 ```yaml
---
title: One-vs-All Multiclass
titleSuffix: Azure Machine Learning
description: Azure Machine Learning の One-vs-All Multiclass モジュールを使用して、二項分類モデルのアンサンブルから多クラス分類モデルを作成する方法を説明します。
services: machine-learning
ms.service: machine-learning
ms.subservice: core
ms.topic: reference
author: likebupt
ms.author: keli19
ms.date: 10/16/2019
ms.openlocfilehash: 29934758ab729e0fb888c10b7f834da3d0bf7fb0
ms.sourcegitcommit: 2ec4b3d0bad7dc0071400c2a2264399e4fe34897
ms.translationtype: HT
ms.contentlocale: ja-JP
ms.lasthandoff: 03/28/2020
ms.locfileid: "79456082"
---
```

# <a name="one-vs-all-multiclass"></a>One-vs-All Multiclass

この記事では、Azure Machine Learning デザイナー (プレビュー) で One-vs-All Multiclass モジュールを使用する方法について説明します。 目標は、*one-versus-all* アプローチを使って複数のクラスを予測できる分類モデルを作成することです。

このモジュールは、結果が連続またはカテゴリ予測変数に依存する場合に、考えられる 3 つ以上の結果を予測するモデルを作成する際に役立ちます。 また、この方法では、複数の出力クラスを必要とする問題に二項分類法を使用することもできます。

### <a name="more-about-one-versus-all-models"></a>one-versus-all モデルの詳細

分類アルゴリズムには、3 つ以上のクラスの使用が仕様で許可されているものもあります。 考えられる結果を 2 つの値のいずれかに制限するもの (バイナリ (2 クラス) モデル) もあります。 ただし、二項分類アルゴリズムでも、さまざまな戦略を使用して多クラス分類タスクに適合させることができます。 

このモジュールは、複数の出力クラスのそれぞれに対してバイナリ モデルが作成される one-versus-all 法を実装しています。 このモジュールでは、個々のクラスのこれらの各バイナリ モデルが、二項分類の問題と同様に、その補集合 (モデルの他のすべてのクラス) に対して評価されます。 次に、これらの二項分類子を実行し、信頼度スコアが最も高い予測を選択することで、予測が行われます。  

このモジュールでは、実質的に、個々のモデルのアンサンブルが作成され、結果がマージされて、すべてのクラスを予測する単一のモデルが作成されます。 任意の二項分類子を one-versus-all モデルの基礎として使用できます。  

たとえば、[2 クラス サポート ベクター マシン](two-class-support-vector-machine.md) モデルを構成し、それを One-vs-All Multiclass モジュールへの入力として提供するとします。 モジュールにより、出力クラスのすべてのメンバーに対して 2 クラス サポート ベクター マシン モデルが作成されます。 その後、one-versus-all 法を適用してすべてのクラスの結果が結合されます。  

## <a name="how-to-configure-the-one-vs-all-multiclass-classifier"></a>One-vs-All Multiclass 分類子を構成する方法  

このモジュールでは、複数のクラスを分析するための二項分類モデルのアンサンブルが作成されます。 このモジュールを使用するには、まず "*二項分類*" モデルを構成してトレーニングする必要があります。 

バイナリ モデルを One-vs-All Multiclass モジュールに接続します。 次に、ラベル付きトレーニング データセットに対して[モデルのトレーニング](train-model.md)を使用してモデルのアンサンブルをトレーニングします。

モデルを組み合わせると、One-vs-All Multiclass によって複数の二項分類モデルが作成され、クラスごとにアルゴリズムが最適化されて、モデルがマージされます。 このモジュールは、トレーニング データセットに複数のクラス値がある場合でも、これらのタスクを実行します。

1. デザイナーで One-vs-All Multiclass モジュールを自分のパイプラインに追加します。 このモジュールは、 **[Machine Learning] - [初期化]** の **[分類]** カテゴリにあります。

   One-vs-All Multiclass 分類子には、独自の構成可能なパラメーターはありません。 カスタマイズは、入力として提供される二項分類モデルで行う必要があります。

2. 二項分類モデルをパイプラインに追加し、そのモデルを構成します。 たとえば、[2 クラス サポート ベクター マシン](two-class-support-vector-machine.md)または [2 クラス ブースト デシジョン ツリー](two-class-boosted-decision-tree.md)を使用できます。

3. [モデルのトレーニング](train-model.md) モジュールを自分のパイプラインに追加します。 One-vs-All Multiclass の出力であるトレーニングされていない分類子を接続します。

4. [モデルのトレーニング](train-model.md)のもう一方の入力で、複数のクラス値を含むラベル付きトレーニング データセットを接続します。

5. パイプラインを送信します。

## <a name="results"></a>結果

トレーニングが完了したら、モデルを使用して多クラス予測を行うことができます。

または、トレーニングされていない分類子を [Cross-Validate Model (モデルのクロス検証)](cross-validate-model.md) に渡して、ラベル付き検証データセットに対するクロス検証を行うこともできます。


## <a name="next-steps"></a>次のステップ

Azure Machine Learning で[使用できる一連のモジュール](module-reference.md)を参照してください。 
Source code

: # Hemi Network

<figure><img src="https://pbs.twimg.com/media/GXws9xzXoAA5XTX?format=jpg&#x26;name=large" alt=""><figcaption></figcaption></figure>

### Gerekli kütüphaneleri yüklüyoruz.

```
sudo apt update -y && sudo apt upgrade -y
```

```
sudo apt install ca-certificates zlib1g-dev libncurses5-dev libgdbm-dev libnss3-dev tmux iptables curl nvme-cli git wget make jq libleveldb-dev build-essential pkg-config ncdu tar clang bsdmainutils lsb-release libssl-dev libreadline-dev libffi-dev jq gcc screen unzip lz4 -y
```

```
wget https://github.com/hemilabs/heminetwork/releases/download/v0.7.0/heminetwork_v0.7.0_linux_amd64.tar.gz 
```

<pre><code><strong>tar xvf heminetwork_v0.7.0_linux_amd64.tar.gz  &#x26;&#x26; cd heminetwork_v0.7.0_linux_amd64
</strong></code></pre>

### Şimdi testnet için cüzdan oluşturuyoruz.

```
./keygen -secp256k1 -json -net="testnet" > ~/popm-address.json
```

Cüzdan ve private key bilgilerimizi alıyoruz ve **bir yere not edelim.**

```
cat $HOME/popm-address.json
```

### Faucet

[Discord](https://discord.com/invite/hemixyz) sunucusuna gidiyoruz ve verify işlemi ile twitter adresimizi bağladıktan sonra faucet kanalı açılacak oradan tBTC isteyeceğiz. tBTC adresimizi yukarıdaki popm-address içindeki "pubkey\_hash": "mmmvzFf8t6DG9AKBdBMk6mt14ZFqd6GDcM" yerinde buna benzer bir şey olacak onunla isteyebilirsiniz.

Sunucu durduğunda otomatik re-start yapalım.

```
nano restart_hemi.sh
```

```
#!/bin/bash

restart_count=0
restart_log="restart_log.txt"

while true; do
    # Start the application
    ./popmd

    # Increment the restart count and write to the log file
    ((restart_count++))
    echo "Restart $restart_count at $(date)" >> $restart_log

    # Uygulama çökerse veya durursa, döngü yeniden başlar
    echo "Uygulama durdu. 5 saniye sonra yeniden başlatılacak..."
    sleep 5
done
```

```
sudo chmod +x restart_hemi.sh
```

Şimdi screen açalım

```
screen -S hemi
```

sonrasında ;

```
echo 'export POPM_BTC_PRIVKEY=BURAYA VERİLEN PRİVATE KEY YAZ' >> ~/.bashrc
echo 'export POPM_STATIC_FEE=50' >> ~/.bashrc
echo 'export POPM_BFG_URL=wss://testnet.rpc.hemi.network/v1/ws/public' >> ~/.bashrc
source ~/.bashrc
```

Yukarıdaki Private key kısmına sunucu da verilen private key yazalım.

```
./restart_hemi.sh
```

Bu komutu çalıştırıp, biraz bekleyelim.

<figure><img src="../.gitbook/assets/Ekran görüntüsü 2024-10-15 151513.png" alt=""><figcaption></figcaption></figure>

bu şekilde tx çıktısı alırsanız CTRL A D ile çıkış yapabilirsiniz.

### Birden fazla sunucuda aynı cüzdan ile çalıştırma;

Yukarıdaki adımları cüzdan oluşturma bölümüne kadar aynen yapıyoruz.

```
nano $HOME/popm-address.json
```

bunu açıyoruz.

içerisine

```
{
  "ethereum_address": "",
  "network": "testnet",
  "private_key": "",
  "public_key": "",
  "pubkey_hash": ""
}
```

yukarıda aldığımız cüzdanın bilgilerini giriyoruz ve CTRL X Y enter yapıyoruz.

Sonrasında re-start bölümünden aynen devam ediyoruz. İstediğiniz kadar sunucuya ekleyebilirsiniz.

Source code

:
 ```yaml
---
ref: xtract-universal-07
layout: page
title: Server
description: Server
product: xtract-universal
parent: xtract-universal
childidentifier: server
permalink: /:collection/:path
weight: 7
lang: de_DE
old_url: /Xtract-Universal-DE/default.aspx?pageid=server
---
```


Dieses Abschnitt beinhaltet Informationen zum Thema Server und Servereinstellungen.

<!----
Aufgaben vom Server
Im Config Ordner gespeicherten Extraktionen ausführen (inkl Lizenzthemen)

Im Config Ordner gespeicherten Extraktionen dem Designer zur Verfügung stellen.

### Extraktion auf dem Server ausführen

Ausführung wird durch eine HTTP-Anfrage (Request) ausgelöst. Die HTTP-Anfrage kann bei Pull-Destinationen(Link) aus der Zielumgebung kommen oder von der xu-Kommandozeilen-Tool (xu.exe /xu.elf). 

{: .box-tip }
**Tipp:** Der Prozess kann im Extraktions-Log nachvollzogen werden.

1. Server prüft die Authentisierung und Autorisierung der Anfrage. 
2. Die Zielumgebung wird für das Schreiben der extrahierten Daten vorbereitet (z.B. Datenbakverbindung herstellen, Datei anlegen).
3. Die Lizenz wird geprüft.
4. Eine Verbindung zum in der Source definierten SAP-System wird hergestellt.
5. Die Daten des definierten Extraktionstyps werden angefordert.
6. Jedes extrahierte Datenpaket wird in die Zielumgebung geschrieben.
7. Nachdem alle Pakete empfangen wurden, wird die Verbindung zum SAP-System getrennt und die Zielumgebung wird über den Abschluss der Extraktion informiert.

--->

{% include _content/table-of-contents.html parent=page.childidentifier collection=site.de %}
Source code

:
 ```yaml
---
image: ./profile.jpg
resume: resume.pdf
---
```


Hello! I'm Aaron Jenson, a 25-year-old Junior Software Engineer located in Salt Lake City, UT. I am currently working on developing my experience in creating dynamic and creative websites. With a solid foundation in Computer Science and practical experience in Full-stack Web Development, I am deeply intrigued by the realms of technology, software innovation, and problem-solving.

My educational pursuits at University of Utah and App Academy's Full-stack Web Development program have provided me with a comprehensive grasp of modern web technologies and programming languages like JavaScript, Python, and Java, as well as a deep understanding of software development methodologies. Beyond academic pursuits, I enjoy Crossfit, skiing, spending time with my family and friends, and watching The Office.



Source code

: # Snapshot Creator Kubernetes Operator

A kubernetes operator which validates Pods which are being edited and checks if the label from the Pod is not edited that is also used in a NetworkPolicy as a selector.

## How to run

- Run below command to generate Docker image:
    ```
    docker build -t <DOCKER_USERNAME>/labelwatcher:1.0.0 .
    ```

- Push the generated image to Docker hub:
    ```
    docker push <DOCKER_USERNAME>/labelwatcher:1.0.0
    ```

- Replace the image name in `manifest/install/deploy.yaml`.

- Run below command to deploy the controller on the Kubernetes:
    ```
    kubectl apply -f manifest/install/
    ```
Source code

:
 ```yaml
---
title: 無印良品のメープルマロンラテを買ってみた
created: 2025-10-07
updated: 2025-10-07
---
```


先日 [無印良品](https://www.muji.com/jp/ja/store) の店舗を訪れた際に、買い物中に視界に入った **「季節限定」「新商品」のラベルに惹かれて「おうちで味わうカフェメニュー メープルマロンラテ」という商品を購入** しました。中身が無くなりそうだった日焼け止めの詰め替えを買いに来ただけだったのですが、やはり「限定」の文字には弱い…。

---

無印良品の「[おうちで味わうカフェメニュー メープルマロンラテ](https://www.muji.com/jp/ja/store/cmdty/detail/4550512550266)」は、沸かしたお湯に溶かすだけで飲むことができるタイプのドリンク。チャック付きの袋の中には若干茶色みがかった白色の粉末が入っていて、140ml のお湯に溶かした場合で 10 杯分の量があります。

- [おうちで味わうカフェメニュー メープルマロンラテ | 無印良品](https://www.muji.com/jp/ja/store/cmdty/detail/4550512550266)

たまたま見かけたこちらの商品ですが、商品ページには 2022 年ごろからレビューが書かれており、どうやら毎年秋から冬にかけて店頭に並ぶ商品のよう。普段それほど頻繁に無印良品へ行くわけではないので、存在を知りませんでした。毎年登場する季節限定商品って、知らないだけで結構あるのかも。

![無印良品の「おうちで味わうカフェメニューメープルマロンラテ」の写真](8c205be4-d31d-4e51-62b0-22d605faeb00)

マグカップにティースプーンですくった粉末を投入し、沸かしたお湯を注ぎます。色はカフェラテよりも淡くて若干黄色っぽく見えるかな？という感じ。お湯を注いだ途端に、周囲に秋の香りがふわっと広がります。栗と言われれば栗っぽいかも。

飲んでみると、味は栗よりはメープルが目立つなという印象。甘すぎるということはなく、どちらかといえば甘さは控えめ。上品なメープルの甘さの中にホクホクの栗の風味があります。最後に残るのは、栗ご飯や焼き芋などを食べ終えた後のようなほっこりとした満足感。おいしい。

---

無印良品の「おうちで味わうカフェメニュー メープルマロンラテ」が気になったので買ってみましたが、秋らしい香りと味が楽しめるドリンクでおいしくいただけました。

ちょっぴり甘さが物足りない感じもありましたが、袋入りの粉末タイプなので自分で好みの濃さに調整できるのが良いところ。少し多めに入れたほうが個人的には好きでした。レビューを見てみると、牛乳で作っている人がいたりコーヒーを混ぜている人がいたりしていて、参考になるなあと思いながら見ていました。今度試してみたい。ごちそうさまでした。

------------------------------

- **INSTRUCTIONS FOR THE TASK**: Exactly one number is the expected answer: the count of lines in the entries where the word "Full" is found.

- **RESULT OF THIS EXERCISE**: 2